I'll raise some issues. Firstly you say
Do you contrast something against something else here? It implies you say there the preceding sentence
If you throw a ball, it will move along a parabola. Initially its vertical speed will be high, then it will slow down, and then speed up again...
wasn't right, but that sentence seems pretty resonable. The problem is that there are many perspectives/frame to describe the world and all are valid. In particularly you then say
In reality, the ball in moving in a straight line at constant velocity
but that's of course just as relative. If that's true, how is the above sentence not true? In curved spacetime, you can't pic a global inertial spacetime, so I'd not refer to right and wrong velocities in the elaborations.
Now in general relativity, and that's what Danus answer is in particular about, you use another language to specify what straightness is, the mathematical language of Riemannian geometry, and the expressive power of the formulas doesn't really fit into two englisch sentences.
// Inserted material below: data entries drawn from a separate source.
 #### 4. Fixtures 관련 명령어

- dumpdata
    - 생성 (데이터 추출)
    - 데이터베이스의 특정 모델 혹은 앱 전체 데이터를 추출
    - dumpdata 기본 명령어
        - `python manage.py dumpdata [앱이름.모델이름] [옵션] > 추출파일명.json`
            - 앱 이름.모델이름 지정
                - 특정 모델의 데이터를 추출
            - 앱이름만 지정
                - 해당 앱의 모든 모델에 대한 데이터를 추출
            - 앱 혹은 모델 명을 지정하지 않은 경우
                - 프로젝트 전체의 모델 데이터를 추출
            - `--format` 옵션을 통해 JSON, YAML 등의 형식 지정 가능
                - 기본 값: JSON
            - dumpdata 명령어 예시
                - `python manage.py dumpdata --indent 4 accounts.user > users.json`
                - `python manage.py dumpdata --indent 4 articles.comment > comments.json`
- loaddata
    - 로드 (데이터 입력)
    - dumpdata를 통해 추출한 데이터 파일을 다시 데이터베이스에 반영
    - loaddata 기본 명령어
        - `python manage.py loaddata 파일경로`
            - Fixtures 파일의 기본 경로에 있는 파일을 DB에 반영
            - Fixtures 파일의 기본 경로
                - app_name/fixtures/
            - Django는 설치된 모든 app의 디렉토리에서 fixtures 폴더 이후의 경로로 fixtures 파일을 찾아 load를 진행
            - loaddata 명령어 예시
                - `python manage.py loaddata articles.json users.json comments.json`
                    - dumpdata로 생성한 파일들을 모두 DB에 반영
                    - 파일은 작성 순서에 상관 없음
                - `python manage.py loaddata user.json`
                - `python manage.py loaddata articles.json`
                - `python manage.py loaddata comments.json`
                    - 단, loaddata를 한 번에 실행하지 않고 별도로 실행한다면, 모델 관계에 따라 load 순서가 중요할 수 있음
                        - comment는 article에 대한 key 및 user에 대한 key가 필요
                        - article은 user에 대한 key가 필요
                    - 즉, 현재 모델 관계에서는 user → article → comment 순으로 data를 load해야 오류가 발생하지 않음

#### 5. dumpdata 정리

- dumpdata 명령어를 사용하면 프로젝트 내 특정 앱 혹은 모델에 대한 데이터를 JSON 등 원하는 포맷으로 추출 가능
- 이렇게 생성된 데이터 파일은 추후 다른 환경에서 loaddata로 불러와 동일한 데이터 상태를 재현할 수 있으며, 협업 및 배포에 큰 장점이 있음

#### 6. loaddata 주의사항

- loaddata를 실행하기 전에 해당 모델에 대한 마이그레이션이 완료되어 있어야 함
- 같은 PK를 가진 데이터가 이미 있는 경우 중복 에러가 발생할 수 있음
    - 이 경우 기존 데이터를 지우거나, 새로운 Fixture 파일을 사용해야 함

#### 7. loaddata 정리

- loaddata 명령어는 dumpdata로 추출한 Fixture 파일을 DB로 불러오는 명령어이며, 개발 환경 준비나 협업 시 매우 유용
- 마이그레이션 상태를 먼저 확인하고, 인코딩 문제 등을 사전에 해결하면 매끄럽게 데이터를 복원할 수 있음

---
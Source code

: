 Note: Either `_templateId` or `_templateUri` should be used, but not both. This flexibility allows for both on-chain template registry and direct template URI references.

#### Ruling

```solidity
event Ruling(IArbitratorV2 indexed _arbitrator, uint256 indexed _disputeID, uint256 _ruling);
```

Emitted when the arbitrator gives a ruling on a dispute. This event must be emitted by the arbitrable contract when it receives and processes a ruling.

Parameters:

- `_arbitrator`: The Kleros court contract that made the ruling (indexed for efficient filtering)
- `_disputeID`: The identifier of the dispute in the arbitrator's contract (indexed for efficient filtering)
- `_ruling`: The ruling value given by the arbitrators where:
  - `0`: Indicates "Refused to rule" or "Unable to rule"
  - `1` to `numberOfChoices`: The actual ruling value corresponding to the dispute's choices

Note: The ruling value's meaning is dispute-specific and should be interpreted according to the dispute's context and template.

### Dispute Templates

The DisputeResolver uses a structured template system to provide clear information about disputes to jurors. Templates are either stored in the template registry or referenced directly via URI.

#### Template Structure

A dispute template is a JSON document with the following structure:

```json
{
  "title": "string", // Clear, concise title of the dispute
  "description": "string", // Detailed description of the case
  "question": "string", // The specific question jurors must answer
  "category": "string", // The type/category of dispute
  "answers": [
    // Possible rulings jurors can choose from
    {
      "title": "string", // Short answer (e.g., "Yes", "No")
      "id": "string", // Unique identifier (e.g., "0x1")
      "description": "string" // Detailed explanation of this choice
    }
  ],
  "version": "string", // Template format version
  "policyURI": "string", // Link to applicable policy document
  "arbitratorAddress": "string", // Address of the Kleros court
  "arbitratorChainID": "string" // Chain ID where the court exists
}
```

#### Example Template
The
sections of your explanation is problematic. Because, of course, if you already know Riemannian geometry, you read "straight line" as "solution of the Geodesic equation", but the people who you explain relativity to will not. It's a little like if you don't catch sarcasm. While hearing it, you might understand the words perfectly well but when you come back to think about, what has been said doesn't quite add up.
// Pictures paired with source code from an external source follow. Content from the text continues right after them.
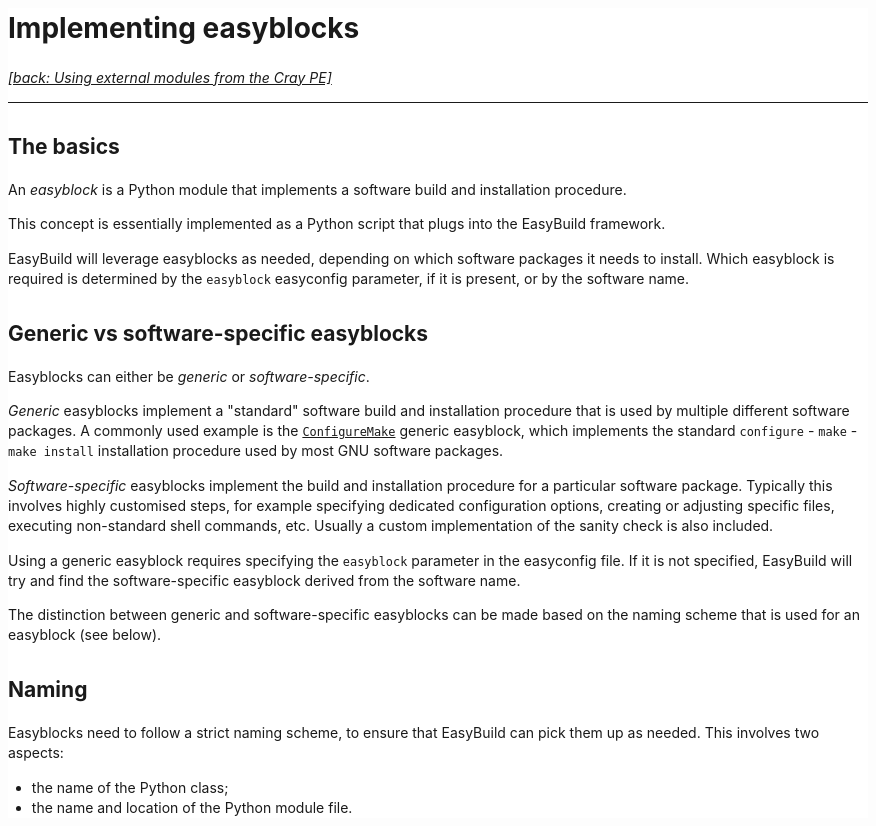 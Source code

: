 # Implementing easyblocks

*[[back: Using external modules from the Cray PE]](2_03_external_modules.md)*

---

## The basics

An *easyblock* is a Python module that implements a software build and installation procedure.

This concept is essentially implemented as a Python script that plugs into the EasyBuild framework.

EasyBuild will leverage easyblocks as needed, depending on which software packages it needs to install. Which easyblock is required is determined by the ``easyblock`` easyconfig parameter, if it is present, or by the software name.


## Generic vs software-specific easyblocks

Easyblocks can either be *generic* or *software-specific*.

*Generic* easyblocks implement a "standard" software build and installation procedure that is used by multiple different
software packages.
A commonly used example is the
[``ConfigureMake``](https://github.com/easybuilders/easybuild-easyblocks/blob/main/easybuild/easyblocks/generic/configuremake.py)
generic easyblock, which implements the standard ``configure`` - ``make`` - ``make install`` installation procedure used
by most GNU software packages.

*Software-specific* easyblocks implement the build and installation procedure for a particular software package.
Typically this involves highly customised steps, for example specifying dedicated configuration options, creating
or adjusting specific files, executing non-standard shell commands, etc. Usually a custom implementation of the
sanity check is also included.

Using a generic easyblock requires specifying the ``easyblock`` parameter in the easyconfig file.
If it is not specified, EasyBuild will try and find the software-specific easyblock derived from the software name.

The distinction between generic and software-specific easyblocks can be made based on the naming scheme that is used
for an easyblock (see below).


## Naming

Easyblocks need to follow a strict naming scheme, to ensure that EasyBuild can pick them up as needed. This involves two aspects:

* the name of the Python class;
* the name and location of the Python module file.
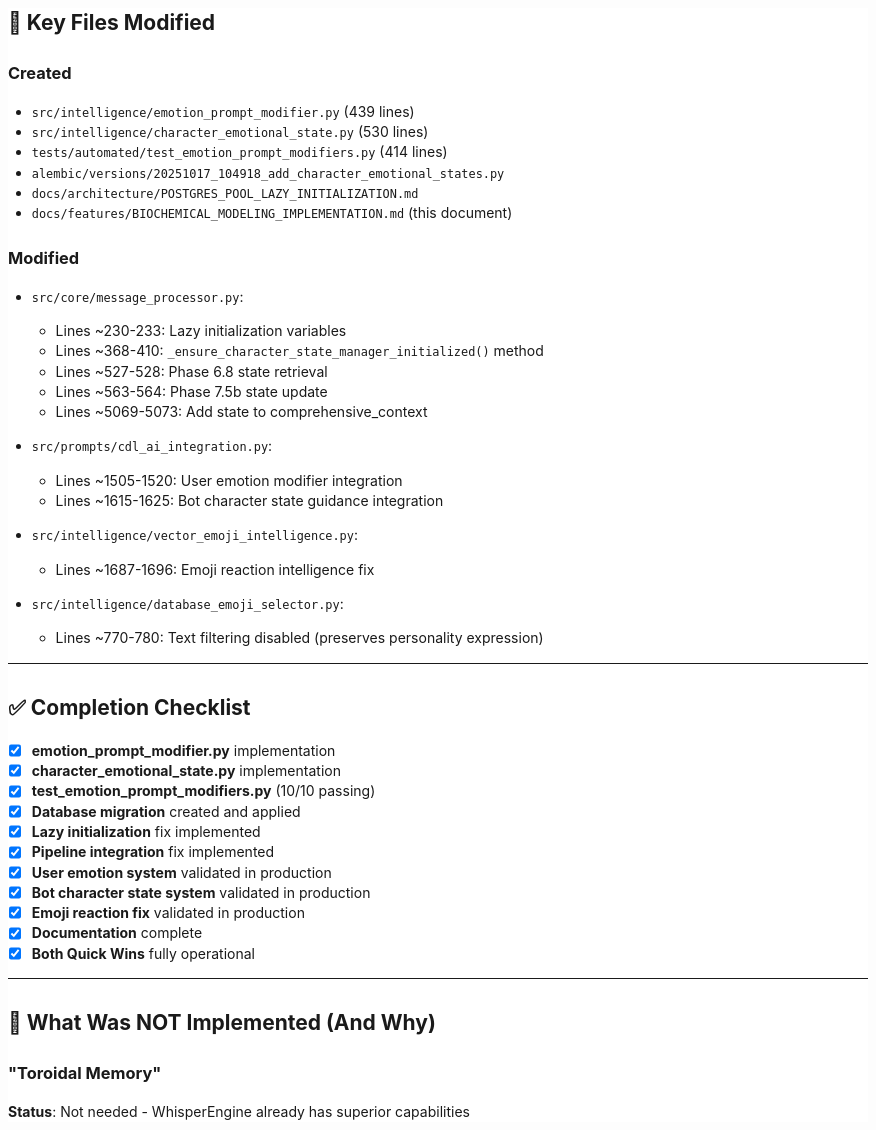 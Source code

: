 
## 📁 Key Files Modified

### **Created**
- `src/intelligence/emotion_prompt_modifier.py` (439 lines)
- `src/intelligence/character_emotional_state.py` (530 lines)
- `tests/automated/test_emotion_prompt_modifiers.py` (414 lines)
- `alembic/versions/20251017_104918_add_character_emotional_states.py`
- `docs/architecture/POSTGRES_POOL_LAZY_INITIALIZATION.md`
- `docs/features/BIOCHEMICAL_MODELING_IMPLEMENTATION.md` (this document)

### **Modified**
- `src/core/message_processor.py`:
  - Lines ~230-233: Lazy initialization variables
  - Lines ~368-410: `_ensure_character_state_manager_initialized()` method
  - Lines ~527-528: Phase 6.8 state retrieval
  - Lines ~563-564: Phase 7.5b state update
  - Lines ~5069-5073: Add state to comprehensive_context

- `src/prompts/cdl_ai_integration.py`:
  - Lines ~1505-1520: User emotion modifier integration
  - Lines ~1615-1625: Bot character state guidance integration

- `src/intelligence/vector_emoji_intelligence.py`:
  - Lines ~1687-1696: Emoji reaction intelligence fix

- `src/intelligence/database_emoji_selector.py`:
  - Lines ~770-780: Text filtering disabled (preserves personality expression)

---

## ✅ Completion Checklist

- [x] **emotion_prompt_modifier.py** implementation
- [x] **character_emotional_state.py** implementation  
- [x] **test_emotion_prompt_modifiers.py** (10/10 passing)
- [x] **Database migration** created and applied
- [x] **Lazy initialization** fix implemented
- [x] **Pipeline integration** fix implemented
- [x] **User emotion system** validated in production
- [x] **Bot character state system** validated in production
- [x] **Emoji reaction fix** validated in production
- [x] **Documentation** complete
- [x] **Both Quick Wins** fully operational

---

## 🎯 What Was NOT Implemented (And Why)

### **"Toroidal Memory"**
**Status**: Not needed - WhisperEngine already has superior capabilities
...but the space-time curvature created by the Earth's gravitation...
Do you have a working definition of "Earth's gravitation"? Because to me it's the space-time curvature around it.
...makes it appear as if the ball is moving in a curved line at varying velocity.
Same velocity-problem as above. Keep in mind that there are frames where your left eyeball is rotating around your nose, and there are frames where your nose is rotating around your mouth.